The director of national intelligence reiterated the view that industry/government collaboration is essential to finding a way to balance privacy and law enforcement access.
Director of National Intelligence James Clapper said advances in encryption are having "a profound effect on our ability to collect [intelligence]." (Photo by Michael Bonfigli, Christian Science Monitor)
The revelations about National Security Agency surveillance programs that came from former contractor Edward Snowden accelerated the development of commercial end-to-end encryption by seven years, according to the nation's top spy.
Advances in encryption have had and are having "a profound effect on our ability to collect [intelligence], particularly against terrorists," Director of National Intelligence James Clapper said April 25 during a Christian Science Monitor breakfast.
The seven-year estimate came from NSA, Clapper said. Asked if the acceleration of strong, commercially available encryption is a good thing, he replied, "Not from our standpoint.
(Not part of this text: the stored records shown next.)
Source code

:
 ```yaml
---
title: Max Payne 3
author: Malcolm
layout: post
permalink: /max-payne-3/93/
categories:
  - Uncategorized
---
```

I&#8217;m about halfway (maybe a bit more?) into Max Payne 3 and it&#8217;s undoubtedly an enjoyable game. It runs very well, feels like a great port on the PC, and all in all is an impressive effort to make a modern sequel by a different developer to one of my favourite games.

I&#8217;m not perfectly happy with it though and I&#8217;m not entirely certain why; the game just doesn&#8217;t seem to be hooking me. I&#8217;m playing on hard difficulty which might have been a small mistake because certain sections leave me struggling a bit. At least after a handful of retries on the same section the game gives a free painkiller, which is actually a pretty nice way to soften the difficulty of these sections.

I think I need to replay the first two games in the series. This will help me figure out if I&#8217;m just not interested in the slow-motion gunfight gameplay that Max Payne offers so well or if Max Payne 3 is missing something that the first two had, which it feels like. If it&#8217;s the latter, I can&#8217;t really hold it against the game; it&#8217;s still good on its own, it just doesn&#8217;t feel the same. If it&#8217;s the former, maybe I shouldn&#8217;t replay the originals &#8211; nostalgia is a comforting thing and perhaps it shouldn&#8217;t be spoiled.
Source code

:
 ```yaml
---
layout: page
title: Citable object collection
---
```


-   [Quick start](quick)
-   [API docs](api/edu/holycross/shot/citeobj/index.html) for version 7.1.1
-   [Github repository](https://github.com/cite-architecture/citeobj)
No, it's not."
Matthew Green, a Johns Hopkins University computer scientist and cryptography expert, told FCW that conditions for the proliferation of commercial encryption -- such as "the rise of smartphones and the ubiquity of texting and online messaging services" -- were already in place before Snowden's revelations.
"So I wouldn't say that Snowden accelerated the development of end-to-end crypto," Green said. "I'd say he -- or rather, the NSA -- made the case for deploying it."
Clapper declined to endorse controversial encryption legislation put forth by Sens. Richard Burr (R-N.C.) and Dianne Feinstein (D-Calif.) that would require technology firms to make their encryption products compliant with court orders. Clapper instead reiterated an oft-stated view from Obama administration officials and lawmakers that the solution to the challenge encryption poses to spies and law enforcement will be found in the private sector.
"I place great faith and confidence in the tremendous technological ingenuity and creativity that we have in this country, and this is one case where there needs to be a partnership between industry -- the commercial sector -- and the government," Clapper said.
Pining for the good old days
In February 2015, President Barack Obama directed Clapper to establish the Cyber Threat Intelligence Integration Center, a clearinghouse for cyber intelligence staffed by personnel from across the intelligence community.
CTIIC got off to somewhat of a rocky start. Some lawmakers were annoyed that they had received little if any notice about the announcement, and Department of Homeland Security officials were reportedly concerned that the new agency might tread on their turf.
"Because of all the controversies surrounding its stand-up, we had a lot of time to think through what its capabilities would be...what it could do and what it couldn't do," Clapper told reporters, adding that the feedback his office has received from other agencies so far has been "pretty positive."
He would not comment when asked if cyber intelligence gleaned from CTIIC had aided in U.S. hacking operations overseas.
Clapper also half-jokingly pined for the days of the Cold War when it was much easier to tap the telecommunication systems of the Soviets without inadvertently sweeping up Americans' communications. The advent of the commercial internet changed everything, he said.
"Those billions of innocent transactions by millions and millions of innocent people are all mixed up with nefarious activities by nefarious people," he added.
A bipartisan group of lawmakers sent a letter to Clapper last week asking him how many Americans had been swept up in a data collection program authorized by Section 702 of the Foreign Intelligence Surveillance Act, Reuters reported.
Clapper said he was weighing how to respond to the letter. "The irony is...to actually render an accurate number, we actually have to be more invasive and identify more U.S. persons," he added.